But it would be short sighted to see only this half of the situation.
Keith also looks at it from Africa, where he has worked for decades, and
I'll try a view, not from my personal perspective, but from where I
live. I want to specifically address this question of the liberal middle
classes.
Right now among precarious white middle class youth in the US,
especially those who support Black Lives Matter and go out in the street
against Trump, there seems to be an increasing disidentification from
the avarice of the older generations. It's an awareness that they will
not have access to such relative opulence, coupled with a consciousness
of a general condition of injustice going far beyond themselves. I meet
young people with a different look in their eyes, not such a
self-interested one. Is this just a moral aspiration or will it
translate into something concrete? I don't know. In any case, this
change began to happen when Hurricane Katrina hit New Orleans, it was
expressed nationally in the Occupy movement, it was solidified with the
grassroots response to Superstorm Sandy and it became effective and more
or less undeniable as a grassroots political force with the fairly
widespread support from white middle class youth for Black Lives Matter
and the continuing anti-racist movements.

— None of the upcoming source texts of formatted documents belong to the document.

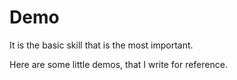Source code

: Demo
====

It is the basic skill that is the most important.

Here are some little demos, that I write for reference.
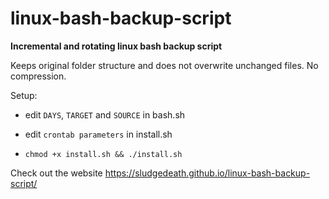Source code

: # linux-bash-backup-script

**Incremental and rotating linux bash backup script**

Keeps original folder structure and does not overwrite unchanged files. No compression.

Setup:

* edit `DAYS`, `TARGET` and `SOURCE` in bash.sh

* edit `crontab parameters` in install.sh

* `chmod +x install.sh && ./install.sh`

Check out the website
https://sludgedeath.github.io/linux-bash-backup-script/
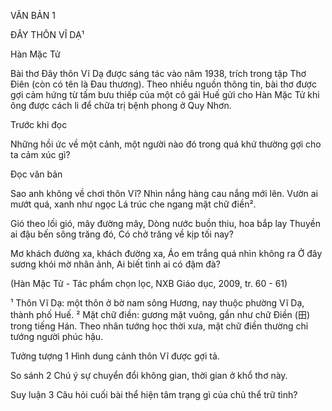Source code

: VĂN BẢN 1

ĐÂY THÔN VĨ DẠ¹

Hàn Mặc Tử

Bài thơ Đây thôn Vĩ Dạ được sáng tác vào năm 1938, trích trong tập Thơ Điên (còn có tên là Đau thương). Theo nhiều nguồn thông tin, bài thơ được gợi cảm hứng từ tấm bưu thiếp của một cô gái Huế gửi cho Hàn Mặc Tử khi ông được cách li để chữa trị bệnh phong ở Quy Nhơn.

Trước khi đọc

Những hồi ức về một cảnh, một người nào đó trong quá khứ thường gợi cho ta cảm xúc gì?

Đọc văn bản

Sao anh không về chơi thôn Vĩ?
Nhìn nắng hàng cau nắng mới lên.
Vườn ai mướt quá, xanh như ngọc
Lá trúc che ngang mặt chữ điền².

Gió theo lối gió, mây đường mây,
Dòng nước buồn thiu, hoa bắp lay
Thuyền ai đậu bến sông trăng đó,
Có chở trăng về kịp tối nay?

Mơ khách đường xa, khách đường xa,
Áo em trắng quá nhìn không ra
Ở đây sương khói mờ nhân ảnh,
Ai biết tình ai có đậm đà?

(Hàn Mặc Tử - Tác phẩm chọn lọc, NXB Giáo dục, 2009, tr. 60 - 61)

¹ Thôn Vĩ Dạ: một thôn ở bờ nam sông Hương, nay thuộc phường Vĩ Dạ, thành phố Huế.
² Mặt chữ điền: gương mặt vuông, gần như chữ Điền (田) trong tiếng Hán. Theo nhân tướng học thời xưa, mặt chữ điền thường chỉ tướng người phúc hậu.

Tưởng tượng
1 Hình dung cảnh thôn Vĩ được gợi tả.

So sánh
2 Chú ý sự chuyển đổi không gian, thời gian ở khổ thơ này.

Suy luận
3 Câu hỏi cuối bài thể hiện tâm trạng gì của chủ thể trữ tình?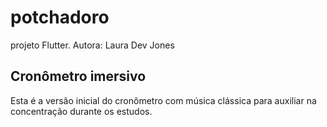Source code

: # potchadoro 

 projeto Flutter.
 Autora: Laura Dev Jones

## Cronômetro imersivo

Esta é a versão inicial do cronômetro com música clássica para auxiliar na concentração durante os estudos.

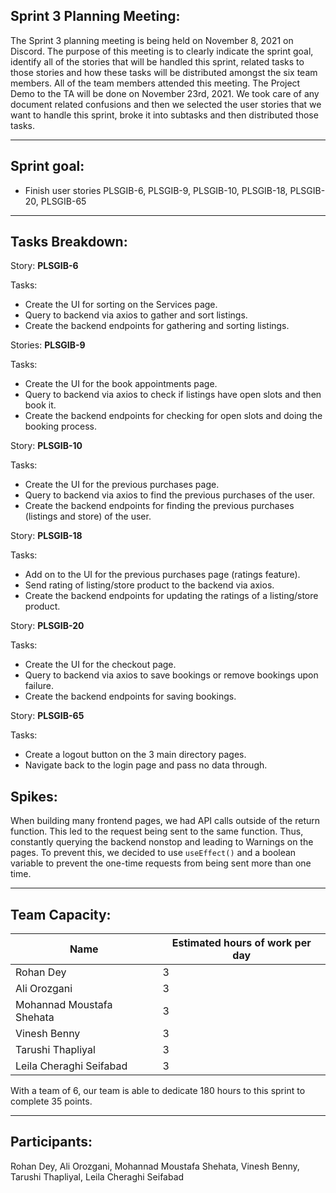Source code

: ## Sprint 3 Planning Meeting: 

The Sprint 3 planning meeting is being held on November 8, 2021 on Discord. The purpose of this meeting is to clearly indicate the sprint goal, identify all of the stories that will be handled this sprint, related tasks to those stories and how these tasks will be distributed amongst the six team members. All of the team members attended this meeting. The Project Demo to the TA will be done on November 23rd, 2021. We took care of any document related confusions and then we selected the user stories that we want to handle this sprint, broke it into subtasks and then distributed those tasks.

---
## Sprint goal:
 - Finish user stories PLSGIB-6, PLSGIB-9, PLSGIB-10, PLSGIB-18, PLSGIB-20, PLSGIB-65

---
## Tasks Breakdown:

Story: __PLSGIB-6__

Tasks:
- Create the UI for sorting on the Services page.
- Query to backend via axios to gather and sort listings.
- Create the backend endpoints for gathering and sorting listings.

Stories: __PLSGIB-9__

Tasks:
- Create the UI for the book appointments page.
- Query to backend via axios to check if listings have open slots and then book it.
- Create the backend endpoints for checking for open slots and doing the booking process.

Story: __PLSGIB-10__

Tasks:
- Create the UI for the previous purchases page.
- Query to backend via axios to find the previous purchases of the user.
- Create the backend endpoints for finding the previous purchases (listings and store) of the user. 

Story: __PLSGIB-18__

Tasks:
- Add on to the UI for the previous purchases page (ratings feature).
- Send rating of listing/store product to the backend via axios.
- Create the backend endpoints for updating the ratings of a listing/store product. 

Story: __PLSGIB-20__

Tasks:
- Create the UI for the checkout page.
- Query to backend via axios to save bookings or remove bookings upon failure.
- Create the backend endpoints for saving bookings. 

Story: __PLSGIB-65__

Tasks:
- Create a logout button on the 3 main directory pages.
- Navigate back to the login page and pass no data through.

## Spikes:
When building many frontend pages, we had API calls outside of the return function. This led to the request being sent to the same function. Thus, constantly querying the backend nonstop and leading to Warnings on the pages. To prevent this, we decided to use `useEffect()` and a boolean variable to prevent the one-time requests from being sent more than one time.  

---
## Team Capacity:
| Name | Estimated hours of work per day |
| --- | --- |
| Rohan Dey | 3 |
| Ali Orozgani | 3 |
| Mohannad Moustafa Shehata | 3 |
| Vinesh Benny | 3 |
| Tarushi Thapliyal | 3 |
| Leila Cheraghi Seifabad | 3 |

With a team of 6, our team is able to dedicate 180 hours to this sprint to complete 35 points. 

---

## Participants: 
Rohan Dey, Ali Orozgani, Mohannad Moustafa Shehata, Vinesh Benny, Tarushi Thapliyal, Leila Cheraghi Seifabad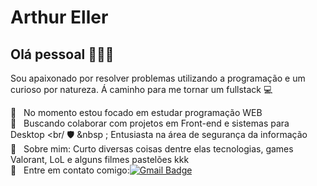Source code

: 

# Arthur Eller

## Olá pessoal 👋👋👋
Sou apaixonado por resolver problemas utilizando a programação e um curioso por natureza.
Á caminho para me tornar um fullstack :computer:

 :rocket:  &nbsp; No momento estou focado em estudar programação WEB
 <br/> :purple_heart: &nbsp; Buscando colaborar com projetos em Front-end e sistemas para Desktop
 <br/ 🛡️ &nbsp ; Entusiasta na área de segurança da informação
 <br/> 💬  &nbsp; Sobre mim: Curto diversas coisas dentre elas tecnologias, games Valorant, LoL e alguns filmes pastelões kkk
 <br/> :email: &nbsp; Entre em contato comigo:[![Gmail Badge](https://img.shields.io/badge/-arthurmachadoeller@gmail.com-c14438?style=flat-square&logo=Gmail&logoColor=white&link=mailto:arthurmachadoeller@gmail.com)](mailto:arthurmachadoeller@gmail.com)
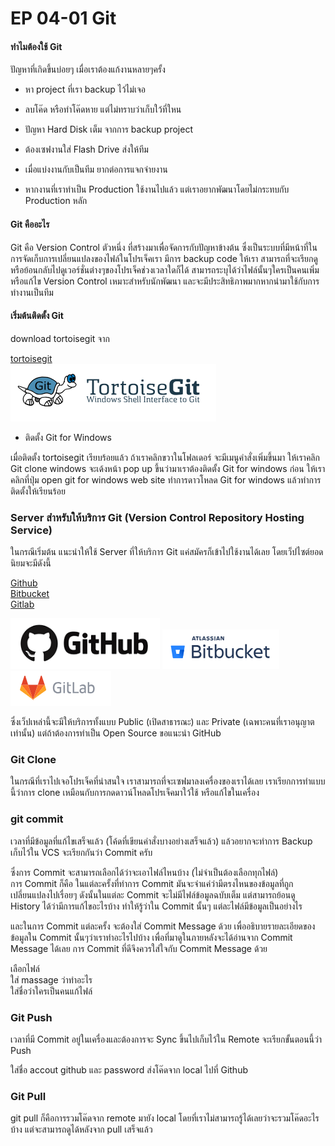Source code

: # EP 04-01 Git

#### ทำไมต้องใช้ Git

ปัญหาที่เกิดขึ้นบ่อยๆ เมื่อเราต้องแก้งานหลายๆครั้ง

* หา project ที่เรา backup ไว้ไม่เจอ 

* ลบโค๊ด หรือทำโค๊ดหาย แต่ไม่ทราบว่าเก็บใว้ที่ใหน 

* ปัญหา Hard Disk เต็ม จากการ backup project

* ต้องเซฟงานใส่ Flash Drive ส่งให้ทีม

* เมื่อแบ่งงานกับเป็นทีม ยากต่อการแจกจ่ายงาน

* หากงานที่เราทำเป็น Production ใช้งานไปแล้ว แต่เราอยากพัฒนาโดยไม่กระทบกับ Production หลัก

#### Git คืออะไร 

Git คือ Version Control ตัวหนึ่ง ที่สร้างมาเพื่อจัดการกับปัญหาข้างต้น ซึ่งเป็นระบบที่มีหน้าที่ในการจัดเก็บการเปลี่ยนแปลงของไฟล์ในโปรเจ็คเรา มีการ backup code ให้เรา สามารถที่จะเรียกดูหรือย้อนกลับไปดูเวอร์ชั่นต่างๆของโปรเจ็คช่วงเวลาใดก็ได้ สามารถระบุได้ว่าไฟล์นั้นๆใครเป็นคนเพิ่มหรือแก้ไข 
Version Control เหมาะสำหรับนักพัฒนา  และจะมีประสิทธิภาพมากหากนำมาใช้กับการทำงานเป็นทีม

#### เริ่มต้นติดตั้ง Git

download tortoisegit จาก

[tortoisegit](https://tortoisegit.org/download/)  
[![](images/EP04/02.PNG)](https://tortoisegit.org/download/)


* ติดตั้ง Git for Windows

เมื่อติดตั้ง tortoisegit เรียบร้อยแล้ว ถ้าเราคลิกขวาในโฟลเดอร์ จะมีเมนูคำสั่งเพิ่มขึ้นมา ให้เราคลิก Git clone  windows จะเด้งหน้า pop up ขึ้นว่ามาเราต้องติดตั้ง Git for windows ก่อน ให้เราคลิกที่ปุ่ม open git for windows web site ทำการดาวโหลด Git for windows แล้วทำการติดตั้งให้เรียนร้อย

### Server สำหรับให้บริการ Git (Version Control Repository Hosting Service)

ในกรณีเริ่มต้น แนะนำให้ใช้ Server ที่ให้บริการ Git แค่สมัครก็เข้าไปใช้งานได้เลย โดยเว็ปไซต์ยอดนิยมจะมีดังนี้

[Github](https://github.com/)  
[Bitbucket](https://bitbucket.org/product)  
[Gitlab](https://about.gitlab.com/)

[![](images/EP04/03.PNG)](https://github.com/)
[![](images/EP04/04.PNG)](https://bitbucket.org/product)
[![](images/EP04/05.PNG)](https://about.gitlab.com/)


ซึ่งเว็ปเหล่านี้จะมีให้บริการทั้งแบบ Public (เปิดสาธารณะ) และ Private (เฉพาะคนที่เราอนุญาตเท่านั้น) แต่ถ้าต้องการทำเป็น Open Source ขอแนะนำ GitHub 

### Git Clone 

ในกรณีที่เราไปเจอโปรเจ็คที่น่าสนใจ เราสามารถที่จะเซฟมาลงเครื่องของเราได้เลย เราเรียกการทำแบบนี้ว่าการ clone เหมือนกับการกดดาวน์โหลดโปรเจ็คมาใว้ใช้ หรือแก้ไขในเครื่อง

### git commit  

เวลาที่มีข้อมูลที่แก้ไขเสร็จแล้ว (โค้ดที่เขียนคำสั่งบางอย่างเสร็จแล้ว) แล้วอยากจะทำการ Backup เก็บไว้ใน VCS จะเรียกกันว่า Commit ครับ  

ซึ่งการ Commit จะสามารถเลือกได้ว่าจะเอาไฟล์ไหนบ้าง (ไม่จำเป็นต้องเลือกทุกไฟล์)  
การ Commit ก็คือ ในแต่ละครั้งที่ทำการ Commit มันจะจำแค่ว่ามีตรงไหนของข้อมูลที่ถูกเปลี่ยนแปลงไปเรื่อยๆ ดังนั้นในแต่ละ Commit จะไม่มีไฟล์ข้อมูลฉบับเต็ม แต่สามารถย้อนดู History ได้ว่ามีการแก้ไขอะไรบ้าง ทำให้รู้ว่าใน Commit นั้นๆ แต่ละไฟล์มีข้อมูลเป็นอย่างไร 

และในการ Commit แต่ละครั้ง จะต้องใส่ Commit Message ด้วย เพื่ออธิบายรายละเอียดของข้อมูลใน Commit นั้นๆว่าเราทำอะไรไปบ้าง เพื่อที่มาดูในภายหลังจะได้อ่านจาก Commit Message ได้เลย การ Commit ที่ดีจึงควรใส่ใจกับ Commit Message ด้วย


เลือกไฟล์  
ใส่ massage ว่าทำอะไร  
ใส่ชื่อว่าใครเป็นคนแก้ไฟล์

### Git Push

เวลาที่มี Commit อยู่ในเครื่องและต้องการจะ Sync ขึ้นไปเก็บไว้ใน Remote จะเรียกขั้นตอนนี้ว่า Push  

ใส่ชื่อ accout github และ password
ส่งโค๊ดจาก local ไปที่ Github  

### Git Pull  

git pull ก็คือการรวมโค๊ดจาก remote มายัง local โดยที่เราไม่สามารถรู้ได้เลยว่าจะรวมโค๊ดอะไรบ้าง แต่จะสามารถดูได้หลังจาก pull เสร็จแล้ว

You get where I'm going. How much denial does it take for a young person
not to see that the flooding of Houston, and the suffering of its poorer
black and brown inhabitants, is an augury of their own future? I think
the only force that could create and maintain that denial would be a new
economic expansion that puts lots of money in young white people's
pockets and makes them stupid again, as in the dot-com boom (sorry all
you dot-commers, but that's how capitalism works). However I also think
that the next expansion is going to be highly restrictive, it will
happen but the surplus won't reach many people, it won't be like the
90s, much less the 50s. So youth from the liberal middle classes could
well begin giving themselves up to something bigger, as a fair number of
them are already doing.
Keith is right to say that "we (the insular white critics) are not going
to be where the action is," but anyway, giving yourself up to something
bigger means precisely that you don't lead, you don't control, you don't
have the first or the last word. Something bigger does, and the major
question in society right now is to identify what that is, and to
influence how it will develop, because socio-economic and climactic
condtions are inevitably leading to new forms of collective
identification and organization, beyond any mere redistribution of
existing spoils, and with an urgency that can't be entirely repressed,
no matter how much surveillance is put into it. The current struggles in
the US over white supremacy are a prelude to struggles over the role of
the state in the face of imperial decline, consequent economic
stagnation, massive immigration and concurrent environmental breakdown.
Will broad forces of civil society push the state toward egalitarian
responses? Or will oligarchical forces push it instead toward
ever-greater repression?
These questions become directly sensible in every new racialized
confrontation and every new extreme weather event. Lived experience is
what overcomes the limits of the liberal imagination.